Green smoothies are, like, so totally popular right now. And for good reason! Because of the aforementioned nasty reputation of greens, sometimes it's easier to get kids (those big and small!) to get their greens blended with fruits and flavorful liquids. Green smoothies can be made with kale, spinach, chard and even lettuce. There are many good tutorials for creating delicious green smoothies, including Glue and Glitter's 40 Days of Green Smoothies, Choosing Raw's perfect green smoothie formula, and Kathy Palsky's many recipes for green smoothies.

Greens Rolls

Collard greens are delicious in many ways, but one of the best ways to use those beautiful big leaves is as wraps! Not only is this a gluten-free option, it's an easy way to make a quick meal out of whatever is in the fridge. Hummus? Cashew Cheeze? Leftover chili? Anything goes into a collard wrap, the same way that anything goes for burritos. Check out Honest Fare's tutorial for mastering a collard green roll, and check out my recipe for Super Greens Rolls here, featuring collards, kale, cabbage and nori for a quadruple green meal!

A Week of Greens Salad

This is my new favorite meal, and incorporates all the tips we've already covered. I usually make this salad once or twice a week, and then always have a big bowl of ready-made green goodness to use. The recipe below is just a guideline, so use what's available and make the salad work for you! And don't be scared to use this in multiple ways: in your pasta salad, in a green smoothie, in your wraps, or in stir-fries.
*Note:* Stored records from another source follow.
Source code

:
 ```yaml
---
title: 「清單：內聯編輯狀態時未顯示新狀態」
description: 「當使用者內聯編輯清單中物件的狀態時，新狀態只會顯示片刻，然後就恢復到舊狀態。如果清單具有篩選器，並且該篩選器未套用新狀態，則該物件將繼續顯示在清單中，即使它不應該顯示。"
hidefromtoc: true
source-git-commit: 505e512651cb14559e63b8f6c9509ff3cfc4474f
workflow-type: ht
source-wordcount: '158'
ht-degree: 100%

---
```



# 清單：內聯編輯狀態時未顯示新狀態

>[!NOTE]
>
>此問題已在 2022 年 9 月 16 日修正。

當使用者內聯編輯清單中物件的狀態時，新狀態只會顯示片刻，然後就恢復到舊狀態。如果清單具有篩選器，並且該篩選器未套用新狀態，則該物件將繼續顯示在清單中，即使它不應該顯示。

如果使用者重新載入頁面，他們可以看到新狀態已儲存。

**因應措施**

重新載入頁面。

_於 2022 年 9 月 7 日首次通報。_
Of if you want to feel super clean and healthy, just enjoy the salad on its own!

super green salad

Super Greens Salad

3 cups thinly sliced kale
3 cups thinly sliced cabbage
1 bunch dandelion greens, sliced
1-2 cups shredded carrots
1-2 cups fresh chopped herbs (basil and cilantro are best!)
1 lemon
Pinch of sea salt

  1. Massage the sliced kale gently by squishing together in your hands. This will release some green juice and help wilt the kale to a more palatable texture. Just a few minutes should be good!
  2. Toss the kale and all remaining ingredients into a large bowl and toss to combine. Drizzle with the juice from one lemon and just a sprinkle of salt. Toss again to combine.
  3. Enjoy immediately or keep for up to a week!